Milevum (in Latin even "Milev" or "Mireon"; Μιραίον in Ancient Greek) was a Roman-Berber city in the Roman province of Numidia. It was located in present-day Mila in eastern Algeria.

==History==
In Ptolemy's "Geography" (vol. IV, iii, 7), the city is mentioned under the name of Mileum. During the Roman era, it was called Colonia Sarnensis Milevitana, after the River Sarnus in Campania (southern Italy), whence the colonists had emigrated. This name is often found in the inscriptions of the city.

Together with Cirta, Collo and Rusicade, Milevum formed the Confederation known as the 'Four Colonies', the territory of which was very extensive. This confederation area was fully romanised in the fourth century (when was renamed as "Numidia Cirtense"), with nearly all the population speaking local Latin, according to historian Theodor Mommsen.

In the fourth century's second half Milevum was fully Christian and had a population of nearly 15000 inhabitants.

In the 6th century, the Byzantine Emperor Justinian had Milevum enclosed by a fortified wall, which still stands and forms a rampart for the Muslim city of Mila. It has yielded quite a number of Latin inscriptions from this city and a colossal statue of Saturn.

Christianity appeared in the second century and dominated Miletum in the fourth century.

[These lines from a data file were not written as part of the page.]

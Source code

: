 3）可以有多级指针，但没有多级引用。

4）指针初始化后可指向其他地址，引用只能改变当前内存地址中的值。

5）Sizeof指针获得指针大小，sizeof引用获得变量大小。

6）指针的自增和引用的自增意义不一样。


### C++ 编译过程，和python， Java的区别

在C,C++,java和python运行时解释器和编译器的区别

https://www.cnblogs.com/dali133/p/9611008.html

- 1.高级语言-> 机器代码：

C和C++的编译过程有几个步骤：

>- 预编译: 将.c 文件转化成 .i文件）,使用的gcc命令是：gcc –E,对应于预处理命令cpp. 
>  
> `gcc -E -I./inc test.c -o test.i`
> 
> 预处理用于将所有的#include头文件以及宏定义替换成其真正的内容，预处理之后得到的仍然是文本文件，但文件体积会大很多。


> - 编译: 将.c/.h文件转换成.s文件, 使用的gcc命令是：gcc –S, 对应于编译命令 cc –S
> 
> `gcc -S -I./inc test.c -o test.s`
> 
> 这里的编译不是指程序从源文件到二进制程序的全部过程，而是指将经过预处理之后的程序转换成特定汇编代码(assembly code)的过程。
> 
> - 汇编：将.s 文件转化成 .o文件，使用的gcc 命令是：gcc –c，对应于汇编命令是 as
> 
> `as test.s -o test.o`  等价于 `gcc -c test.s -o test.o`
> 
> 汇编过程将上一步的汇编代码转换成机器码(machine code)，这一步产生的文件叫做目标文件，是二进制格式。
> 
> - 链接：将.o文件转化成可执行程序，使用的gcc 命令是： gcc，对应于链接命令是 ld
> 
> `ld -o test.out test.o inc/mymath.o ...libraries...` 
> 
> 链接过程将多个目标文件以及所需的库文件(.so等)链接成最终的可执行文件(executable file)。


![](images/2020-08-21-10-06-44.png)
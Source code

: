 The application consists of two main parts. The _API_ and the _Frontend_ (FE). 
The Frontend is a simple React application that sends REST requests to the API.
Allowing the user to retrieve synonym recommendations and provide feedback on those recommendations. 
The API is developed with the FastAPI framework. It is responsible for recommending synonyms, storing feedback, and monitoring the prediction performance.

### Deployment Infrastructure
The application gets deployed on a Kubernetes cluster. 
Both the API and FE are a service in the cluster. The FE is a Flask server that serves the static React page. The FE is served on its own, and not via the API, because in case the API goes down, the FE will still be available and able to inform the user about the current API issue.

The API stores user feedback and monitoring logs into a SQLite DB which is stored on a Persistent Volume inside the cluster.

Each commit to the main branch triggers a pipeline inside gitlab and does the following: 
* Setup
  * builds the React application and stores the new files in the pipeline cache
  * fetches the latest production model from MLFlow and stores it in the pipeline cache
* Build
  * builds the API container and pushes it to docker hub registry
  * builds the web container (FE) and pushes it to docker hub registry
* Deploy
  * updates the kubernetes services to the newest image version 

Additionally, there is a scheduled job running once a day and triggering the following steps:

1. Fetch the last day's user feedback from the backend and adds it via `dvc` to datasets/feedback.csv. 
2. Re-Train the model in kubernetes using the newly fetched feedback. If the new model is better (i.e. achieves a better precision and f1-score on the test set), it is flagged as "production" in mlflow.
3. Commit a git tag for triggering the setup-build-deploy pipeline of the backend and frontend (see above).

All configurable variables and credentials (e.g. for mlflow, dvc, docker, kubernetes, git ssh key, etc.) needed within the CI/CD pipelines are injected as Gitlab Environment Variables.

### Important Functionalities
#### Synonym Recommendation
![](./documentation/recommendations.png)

Two church councils were held at Milevum, one in 402 AD and the other in 416 AD. The second appealed to Pope Innocent I for repression of the Pelagian heresy.

After 682 AD the city may have been conquered by the Umayyad Arabs commanded by Abu al-Muhajir Dinar and since then Milevum disappeared from History.

==Bishopric==
The city was the center of a small bishopric. Among the bishops of this episcopal see were:
- Pollianus, present at the Council of Carthage (255) and martyred two years later;
- Optatus, noted for his work against the Donatists, who died in about 385 AD and who is commemorated on 4 June;
- Honorius;
- Severus, fellow-countryman and friend of Augustine of Hippo;
- Benenanus (484 AD); and Restitutus, who attended the Fifth Œcumenical Council in 553 AD.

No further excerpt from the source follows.